=== Task requirements ===
Give back exactly the lines from the start of the entries below to the line holding "### Section 438:23", that line included, and leave every picture out.

=== Provided information ===
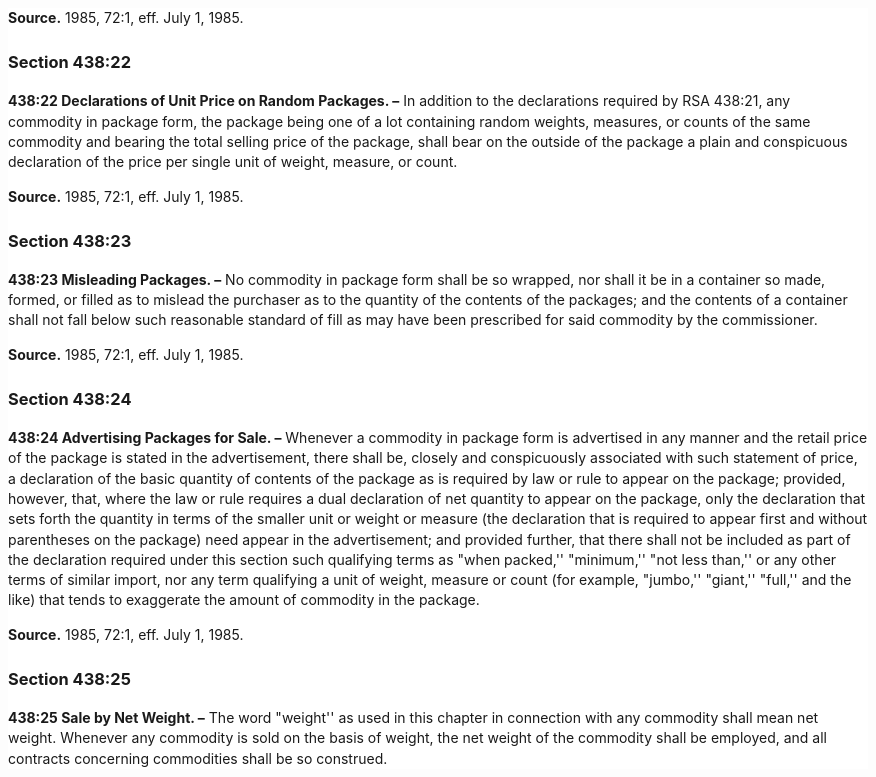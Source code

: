 **Source.** 1985, 72:1, eff. July 1, 1985.

### Section 438:22

 **438:22 Declarations of Unit Price on Random Packages. –** In
addition to the declarations required by RSA 438:21, any commodity in
package form, the package being one of a lot containing random weights,
measures, or counts of the same commodity and bearing the total selling
price of the package, shall bear on the outside of the package a plain
and conspicuous declaration of the price per single unit of weight,
measure, or count.

**Source.** 1985, 72:1, eff. July 1, 1985.

### Section 438:23

 **438:23 Misleading Packages. –** No commodity in package form shall
be so wrapped, nor shall it be in a container so made, formed, or filled
as to mislead the purchaser as to the quantity of the contents of the
packages; and the contents of a container shall not fall below such
reasonable standard of fill as may have been prescribed for said
commodity by the commissioner.

**Source.** 1985, 72:1, eff. July 1, 1985.

### Section 438:24

 **438:24 Advertising Packages for Sale. –** Whenever a commodity in
package form is advertised in any manner and the retail price of the
package is stated in the advertisement, there shall be, closely and
conspicuously associated with such statement of price, a declaration of
the basic quantity of contents of the package as is required by law or
rule to appear on the package; provided, however, that, where the law or
rule requires a dual declaration of net quantity to appear on the
package, only the declaration that sets forth the quantity in terms of
the smaller unit or weight or measure (the declaration that is required
to appear first and without parentheses on the package) need appear in
the advertisement; and provided further, that there shall not be
included as part of the declaration required under this section such
qualifying terms as "when packed,'' "minimum,'' "not less than,'' or any
other terms of similar import, nor any term qualifying a unit of weight,
measure or count (for example, "jumbo,'' "giant,'' "full,'' and the
like) that tends to exaggerate the amount of commodity in the package.

**Source.** 1985, 72:1, eff. July 1, 1985.

### Section 438:25

 **438:25 Sale by Net Weight. –** The word "weight'' as used in this
chapter in connection with any commodity shall mean net weight. Whenever
any commodity is sold on the basis of weight, the net weight of the
commodity shall be employed, and all contracts concerning commodities
shall be so construed.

=== Written answer ===
Source code

: **Source.** 1985, 72:1, eff. July 1, 1985.

### Section 438:22

 **438:22 Declarations of Unit Price on Random Packages. –** In
addition to the declarations required by RSA 438:21, any commodity in
package form, the package being one of a lot containing random weights,
measures, or counts of the same commodity and bearing the total selling
price of the package, shall bear on the outside of the package a plain
and conspicuous declaration of the price per single unit of weight,
measure, or count.

**Source.** 1985, 72:1, eff. July 1, 1985.

### Section 438:23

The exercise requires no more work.